▶ Problem to solve: Write out each entry below exactly; the images do not belong in your copy.
---------- Extracted material ----------
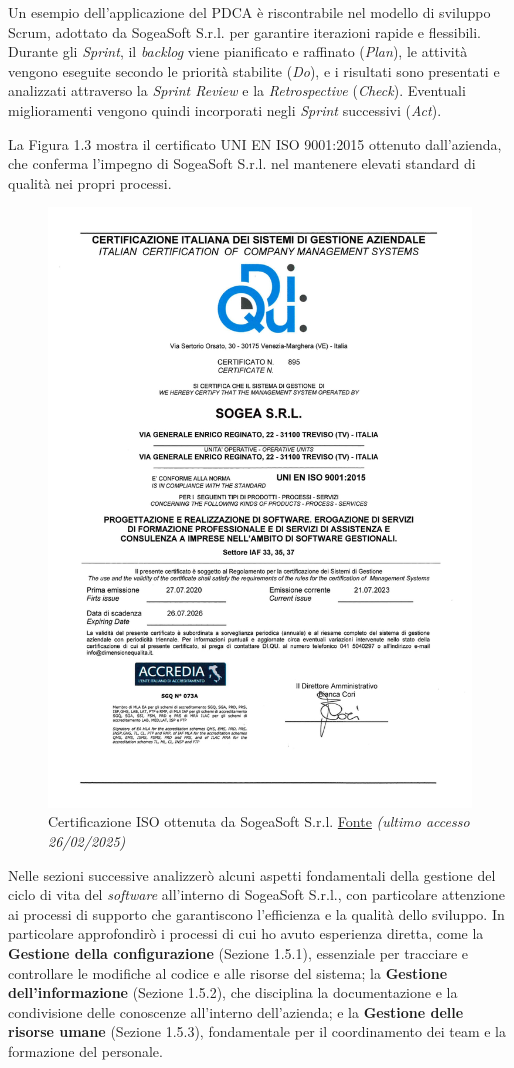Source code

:     \noindent Un esempio dell’applicazione del PDCA è riscontrabile nel modello di sviluppo Scrum, adottato da SogeaSoft S.r.l. per garantire iterazioni rapide e flessibili. Durante gli \textit{Sprint}, il \textit{backlog} viene pianificato e raffinato (\textit{Plan}), le attività vengono eseguite secondo le priorità stabilite (\textit{Do}), e i risultati sono presentati e analizzati attraverso la \textit{Sprint Review} e la \textit{Retrospective} (\textit{Check}). Eventuali miglioramenti vengono quindi incorporati negli \textit{Sprint} successivi (\textit{Act}).
    
    \noindent La Figura 1.3 mostra il certificato UNI EN ISO 9001:2015 ottenuto dall’azienda, che conferma l’impegno di SogeaSoft S.r.l. nel mantenere elevati standard di qualità nei propri processi.

    \begin{figure}[H]
        \centering
        \includegraphics[width=0.5\linewidth]{BCS-Tessi/images/CertificatoSogea.jpg}
        \caption{Certificazione ISO ottenuta da SogeaSoft S.r.l. \href{https://sogeasoft.com/p/iso9001}{Fonte}
        \textit{(ultimo accesso 26/02/2025)}}
        \label{fig:certificazione-iso}
    \end{figure}

    \noindent Nelle sezioni successive analizzerò alcuni aspetti fondamentali della gestione del ciclo di vita del \textit{software} all'interno di SogeaSoft S.r.l., con particolare attenzione ai processi di supporto che garantiscono l'efficienza e la qualità dello sviluppo. In particolare approfondirò i processi di cui ho avuto esperienza diretta, come la \textbf{Gestione della configurazione} (Sezione 1.5.1), essenziale per tracciare e controllare le modifiche al codice e alle risorse del sistema; la \textbf{Gestione dell’informazione} (Sezione 1.5.2), che disciplina la documentazione e la condivisione delle conoscenze all'interno dell'azienda; e la \textbf{Gestione delle risorse umane} (Sezione 1.5.3), fondamentale per il coordinamento dei team e la formazione del personale.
----------
▶ Answer below:
Source code

:     \noindent Un esempio dell’applicazione del PDCA è riscontrabile nel modello di sviluppo Scrum, adottato da SogeaSoft S.r.l. per garantire iterazioni rapide e flessibili. Durante gli \textit{Sprint}, il \textit{backlog} viene pianificato e raffinato (\textit{Plan}), le attività vengono eseguite secondo le priorità stabilite (\textit{Do}), e i risultati sono presentati e analizzati attraverso la \textit{Sprint Review} e la \textit{Retrospective} (\textit{Check}). Eventuali miglioramenti vengono quindi incorporati negli \textit{Sprint} successivi (\textit{Act}).
    
    \noindent La Figura 1.3 mostra il certificato UNI EN ISO 9001:2015 ottenuto dall’azienda, che conferma l’impegno di SogeaSoft S.r.l. nel mantenere elevati standard di qualità nei propri processi.

    \begin{figure}[H]
        \centering
        \includegraphics[width=0.5\linewidth]{BCS-Tessi/images/CertificatoSogea.jpg}
        \caption{Certificazione ISO ottenuta da SogeaSoft S.r.l. \href{https://sogeasoft.com/p/iso9001}{Fonte}
        \textit{(ultimo accesso 26/02/2025)}}
        \label{fig:certificazione-iso}
    \end{figure}

    \noindent Nelle sezioni successive analizzerò alcuni aspetti fondamentali della gestione del ciclo di vita del \textit{software} all'interno di SogeaSoft S.r.l., con particolare attenzione ai processi di supporto che garantiscono l'efficienza e la qualità dello sviluppo. In particolare approfondirò i processi di cui ho avuto esperienza diretta, come la \textbf{Gestione della configurazione} (Sezione 1.5.1), essenziale per tracciare e controllare le modifiche al codice e alle risorse del sistema; la \textbf{Gestione dell’informazione} (Sezione 1.5.2), che disciplina la documentazione e la condivisione delle conoscenze all'interno dell'azienda; e la \textbf{Gestione delle risorse umane} (Sezione 1.5.3), fondamentale per il coordinamento dei team e la formazione del personale.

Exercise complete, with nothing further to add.